Despite significant investments at the national, state and local levels, many students still struggle in reading fluency

fluency-reading-writingAccording to a recent National Assessment of Educational Progress report, approximately 33 percent of fourth grade students read at a level considered “below basic.”

Over the past 20 years, the percentage of fourth graders identified as “below basic” has remained over 30 percent. Clearly, new and different ways are needed for delivering effective reading instruction for struggling readers.

What is the source of concern for students who struggle? Difficulties in word decoding and reading fluency can be major barriers to proficient reading.

Indeed, the Common Core State Standards identify word recognition and reading fluency as foundational competencies necessary for growth in reading.

Yet, despite its importance, fluency instruction is often limited in classrooms.

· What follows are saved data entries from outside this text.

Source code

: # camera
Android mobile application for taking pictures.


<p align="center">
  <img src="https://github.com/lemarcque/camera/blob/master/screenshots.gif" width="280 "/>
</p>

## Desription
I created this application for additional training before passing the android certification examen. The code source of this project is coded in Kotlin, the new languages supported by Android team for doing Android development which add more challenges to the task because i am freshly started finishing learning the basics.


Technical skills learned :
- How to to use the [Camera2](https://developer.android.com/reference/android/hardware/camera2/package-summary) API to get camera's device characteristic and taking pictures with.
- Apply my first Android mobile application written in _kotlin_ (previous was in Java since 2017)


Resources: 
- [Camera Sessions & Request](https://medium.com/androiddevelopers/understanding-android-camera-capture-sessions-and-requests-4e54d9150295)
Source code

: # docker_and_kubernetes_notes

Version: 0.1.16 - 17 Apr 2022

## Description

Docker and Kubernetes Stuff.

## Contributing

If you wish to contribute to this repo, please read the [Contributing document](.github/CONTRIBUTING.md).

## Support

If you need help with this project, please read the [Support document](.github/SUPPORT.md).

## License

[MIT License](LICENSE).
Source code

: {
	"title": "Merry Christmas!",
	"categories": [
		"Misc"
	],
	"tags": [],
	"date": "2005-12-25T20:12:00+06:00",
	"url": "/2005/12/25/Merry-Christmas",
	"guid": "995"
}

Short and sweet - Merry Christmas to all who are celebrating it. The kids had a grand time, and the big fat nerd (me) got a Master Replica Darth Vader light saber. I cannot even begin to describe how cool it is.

One reason is that many see fluency only as a quest for speed. Because word recognition automaticity, a component of fluency, is often assessed through reading speed, instructional methods for fluency have evolved into increasing students’ reading rate, without regard for comprehension.

As a result, fluency instruction has been deemphasized in the classroom. In the International Reading Association’s 2013 “What’s Hot; What’s Not” survey of literacy scholars, reading fluency was ranked as “not hot.”

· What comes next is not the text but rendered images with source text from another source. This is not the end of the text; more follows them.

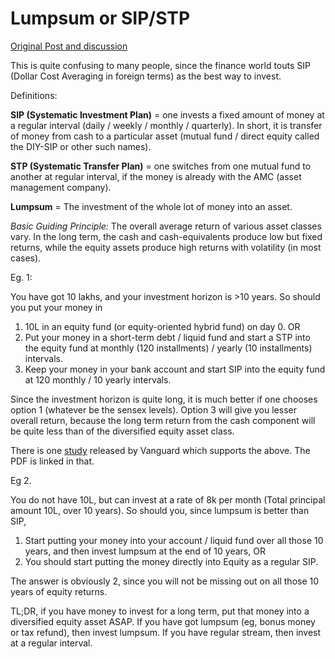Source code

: # Lumpsum or SIP/STP

[Original Post and discussion](http://redd.it/1q8dwj)

This is quite confusing to many people, since the finance world touts SIP (Dollar Cost Averaging in foreign terms) as the best way to invest.

Definitions:

**SIP (Systematic Investment Plan)** = one invests a fixed amount of money at a regular interval (daily / weekly / monthly / quarterly). In short, it is transfer of money from cash to a particular asset (mutual fund / direct equity called the DIY-SIP or other such names).

**STP (Systematic Transfer Plan)** = one switches from one mutual fund to another at regular interval, if the money is already with the AMC (asset management company).

**Lumpsum** = The investment of the whole lot of money into an asset.

*Basic Guiding Principle:* The overall average return of various asset classes vary. In the long term, the cash and cash-equivalents produce low but fixed returns, while the equity assets produce high returns with volatility (in most cases).

Eg. 1:

You have got 10 lakhs, and your investment horizon is &gt;10 years. So should you put your money in

1.  10L in an equity fund (or equity-oriented hybrid fund) on day 0. OR
2.  Put your money in a short-term debt / liquid fund and start a STP into the equity fund at monthly (120 installments) / yearly (10 installments) intervals.
3.  Keep your money in your bank account and start SIP into the equity fund at 120 monthly / 10 yearly intervals.

Since the investment horizon is quite long, it is much better if one chooses option 1 (whatever be the sensex levels). Option 3 will give you lesser overall return, because the long term return from the cash component will be quite less than of the diversified equity asset class.

There is one [study](https://institutional.vanguard.com/VGApp/iip/site/institutional/researchcommentary/article/InvResDollarCostAve) released by Vanguard which supports the above. The PDF is linked in that.

Eg 2.

You do not have 10L, but can invest at a rate of 8k per month (Total principal amount 10L, over 10 years). So should you, since lumpsum is better than SIP,

1.  Start putting your money into your account / liquid fund over all those 10 years, and then invest lumpsum at the end of 10 years, OR
2.  You should start putting the money directly into Equity as a regular SIP.

The answer is obviously 2, since you will not be missing out on all those 10 years of equity returns.

TL;DR, if you have money to invest for a long term, put that money into a diversified equity asset ASAP. If you have got lumpsum (eg, bonus money or tax refund), then invest lumpsum. If you have regular stream, then invest at a regular interval.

Appropriate instruction in fluency — without emphasizing speed reading — is sorely needed.

(Next page: Two critical components of reading fluency)

Automaticity and Prosody

Automaticity and prosody are two critical components of reading fluency. Automaticity is the ability to accurately and effortlessly read words in text. As a reader becomes automatic and accurate in recognizing words, the reader’s required attention to word recognition diminishes. As such, the reader has greater capacity to employ higher-level thinking processes for text comprehension.

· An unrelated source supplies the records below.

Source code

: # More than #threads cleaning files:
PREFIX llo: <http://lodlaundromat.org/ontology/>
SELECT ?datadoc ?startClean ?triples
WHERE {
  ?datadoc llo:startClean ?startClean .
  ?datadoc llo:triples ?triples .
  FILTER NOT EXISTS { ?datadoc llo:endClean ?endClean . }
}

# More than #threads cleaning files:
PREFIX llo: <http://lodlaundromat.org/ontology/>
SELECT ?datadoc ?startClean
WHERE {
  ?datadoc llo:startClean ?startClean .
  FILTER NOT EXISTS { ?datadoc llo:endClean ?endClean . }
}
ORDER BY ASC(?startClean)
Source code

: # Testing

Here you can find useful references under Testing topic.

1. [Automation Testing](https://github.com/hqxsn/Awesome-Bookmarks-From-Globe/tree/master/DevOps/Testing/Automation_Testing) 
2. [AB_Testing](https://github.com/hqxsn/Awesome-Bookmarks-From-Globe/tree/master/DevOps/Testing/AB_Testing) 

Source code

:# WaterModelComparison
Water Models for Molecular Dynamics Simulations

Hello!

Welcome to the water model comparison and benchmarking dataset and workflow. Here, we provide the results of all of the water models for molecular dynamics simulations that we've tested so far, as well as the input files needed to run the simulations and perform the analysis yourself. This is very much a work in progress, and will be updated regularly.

Prosody is to the ability to read orally with appropriate expression or intonation. Studies have found that students who read with good expression generally exhibit better comprehension in silent reading.

Instruction in these areas can lead to improvements in fluency as well as the more important goal of reading: comprehension.

Instructional methods

Several instructional methods to develop fluency can readily be incorporated into regular reading instruction as well as intervention instruction for students who have not achieved grade level proficiency.


To help students develop a clear sense of what constitutes reading fluency, teachers or other more fluent readers can model fluent reading. When reading aloud to students, the teacher can help students notice how she uses her voice to enhance the meaning of the text and to make the reading experience more satisfying. Students can then aim to make their own oral reading approximate the teacher’s reading.

Assisted Reading

In assisted reading, the developing reader is supported by a more proficient reader during oral reading. Common forms of assisted reading are group reading or paired reading. For readers who do not have a person or group to read with, technology provides an answer.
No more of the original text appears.